By Ariana Eunjung Cha
Washington Post Foreign Service
Wednesday, February 6, 2008

SHANGHAI -- Sun Xiaoqing, owner of the Fenghua Hengsheng Knitting Factory, isn't quite sure what deadbeat mortgage holders in the United States have to do with his exporting business, but he knows it's bad.

Orders for his company's cotton shirts plunged at the end of last year, and U.S. customers balked when he tried to raise prices. He finished 2007 in the red by $70,000.

"We gradually had to shut down machinery," Sun said. "In total, we've had to lay off 50 to 60 employees out of a total of a bit over 100."

The effects of a shaky U.S. economy are beginning to spread to the rest of the world, and Asian economies that were booming a year ago are feeling the downturn.

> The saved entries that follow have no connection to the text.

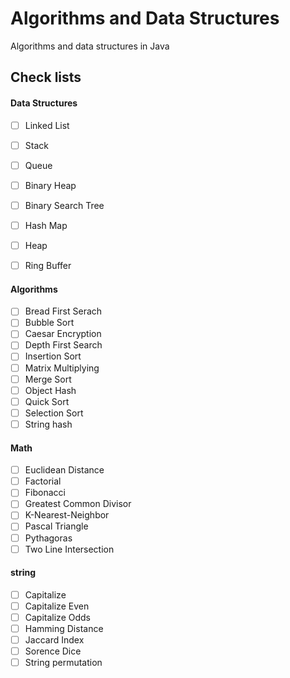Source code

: # Algorithms and Data Structures

Algorithms and data structures in Java

## Check lists

#### Data Structures
- [ ] Linked List
- [ ] Stack
- [ ] Queue
- [ ] Binary Heap
- [ ] Binary Search Tree
- [ ] Hash Map
- [ ] Heap
- [ ] Ring Buffer


#### Algorithms
- [ ] Bread First Serach
- [ ] Bubble Sort
- [ ] Caesar Encryption
- [ ] Depth First Search
- [ ] Insertion Sort
- [ ] Matrix Multiplying
- [ ] Merge Sort
- [ ] Object Hash
- [ ] Quick Sort
- [ ] Selection Sort
- [ ] String hash

#### Math
- [ ] Euclidean Distance
- [ ] Factorial
- [ ] Fibonacci
- [ ] Greatest Common Divisor
- [ ] K-Nearest-Neighbor
- [ ] Pascal Triangle
- [ ] Pythagoras
- [ ] Two Line Intersection

#### string
- [ ] Capitalize
- [ ] Capitalize Even
- [ ] Capitalize Odds
- [ ] Hamming Distance
- [ ] Jaccard Index
- [ ] Sorence Dice
- [ ] String permutation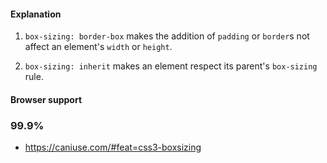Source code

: #### Explanation

1. `box-sizing: border-box` makes the addition of `padding` or `border`s not affect an element's `width` or `height`.

2. `box-sizing: inherit` makes an element respect its parent's `box-sizing` rule.

#### Browser support

### 99.9%

* https://caniuse.com/#feat=css3-boxsizing
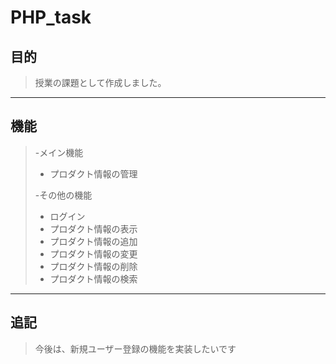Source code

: # PHP_task
## 目的
>授業の課題として作成しました。
---
## 機能
>-メイン機能
> * プロダクト情報の管理
>
>-その他の機能
> * ログイン
> * プロダクト情報の表示
> * プロダクト情報の追加
> * プロダクト情報の変更
> * プロダクト情報の削除
> * プロダクト情報の検索
---
## 追記
>今後は、新規ユーザー登録の機能を実装したいです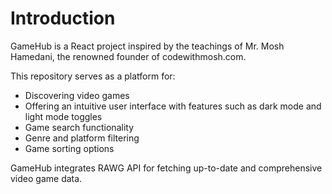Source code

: # Introduction

GameHub is a React project inspired by the teachings of Mr. Mosh Hamedani, the renowned founder of codewithmosh.com. 

This repository serves as a platform for:
- Discovering video games
- Offering an intuitive user interface with features such as dark mode and light mode toggles
- Game search functionality
- Genre and platform filtering
- Game sorting options

GameHub integrates RAWG API for fetching up-to-date and comprehensive video game data.
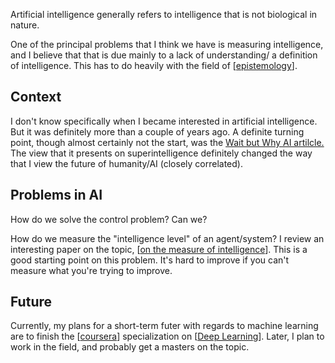 ---
---


Artificial intelligence generally refers to intelligence that is not biological in nature.

One of the principal problems that I think we have is measuring intelligence, and I believe that that is due mainly to a lack of understanding/ a definition of intelligence. This has to do heavily with the field of [[epistemology]].

## Context

I don't know specifically when I became interested in artificial intelligence. But it was definitely more than a couple of years ago. A definite turning point, though almost certainly not the start, was the [Wait but Why AI artilcle.](https://waitbutwhy.com/2015/01/artificial-intelligence-revolution-1.html) The view that it presents on superintelligence definitely changed the way that I view the future of humanity/AI (closely correlated).



## Problems in AI

How do we solve the control problem? Can we?

How do we measure the "intelligence level" of an agent/system? I review an interesting paper on the topic, [[on the measure of intelligence]]. This is a good starting point on this problem. It's hard to improve if you can't measure what you're trying to improve.

## Future

Currently, my plans for a short-term futer with regards to machine learning are to finish the [[coursera]] specialization on [[Deep Learning]]. Later, I plan to work in the field, and probably get a masters on the topic.

[//begin]: # "Autogenerated link references for markdown compatibility"
[epistemology]: epistemology "epistemology"
[on the measure of intelligence]: on-the-measure-of-intelligence "On the Measure of Intelligence"
[coursera]: coursera "Coursera"
[Deep Learning]: deep-learning "Deep Learning"
[//end]: # "Autogenerated link references"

The Hong Kong monetary authority said this month that economic growth, dragged down by lower profits at banks exposed to the subprime mortgage problem, is likely to slow this year. The trade-dependent Singapore economy shrank for the first time since 2003 in the most recent quarter. The stock prices of several South Korean companies -- including Daewoo Shipbuilding and Hyundai Engineering -- have plummeted recently on fears that they may be unable to meet revenue targets because the purchase orders expected from the United States have not materialized.

Much of the concern is focused on exports to the United States. While America is less dominant than it was five to 10 years ago, the world economy still relies heavily on the buying power of U.S. consumers. Without that driving force, there's a danger that growth everywhere will slow.

The latest U.S. foreign trade data, from November, shows growth in imports from nearly every part of the world except for Southeast Asia; year-over-year shipments from Thailand, Malaysia and Indonesia declined in dollar terms.

Statistics from exporting countries in other parts of Asia show a sharp slowdown that may be too recent to register in data collected by the United States. In Japan, exports to the United States fell in each of the last four months of 2007. In India, seafood exports dropped almost 20 percent from April to October because of lower sales to the United States. And in China, there was a decline in the most recent quarter for exports of textiles and base metals.

"The slowdown of the U.S. economy has greatly affected China's exports. . . . It's not only resource-based industries like steel, but manufacturing is also affected," said Shen Minggao, chief economist for Citigroup China.

The International Monetary Fund estimates that for every percentage-point decline in U.S. economic growth, there can be a half to a full percentage-point decline in Asian growth.

Japan may already have fallen into a recession, according to the investment firm Goldman Sachs. While the country's problems are mostly domestic, falling consumer demand from the United States is also affecting the export-led economy.

Japan's Finance Ministry said a December decline in exports to the United States mainly affected motorcycles (down 40 percent), construction and mining machinery (down 31 percent ) and auto parts (down 10 percent). At Kubota, a tractor-maker in Osaka, for example, U.S. orders for lawnmowers fell 5 percent last year from 2006. Japanese officials say that that any decline is offset by demand in Europe and emerging economies, including China.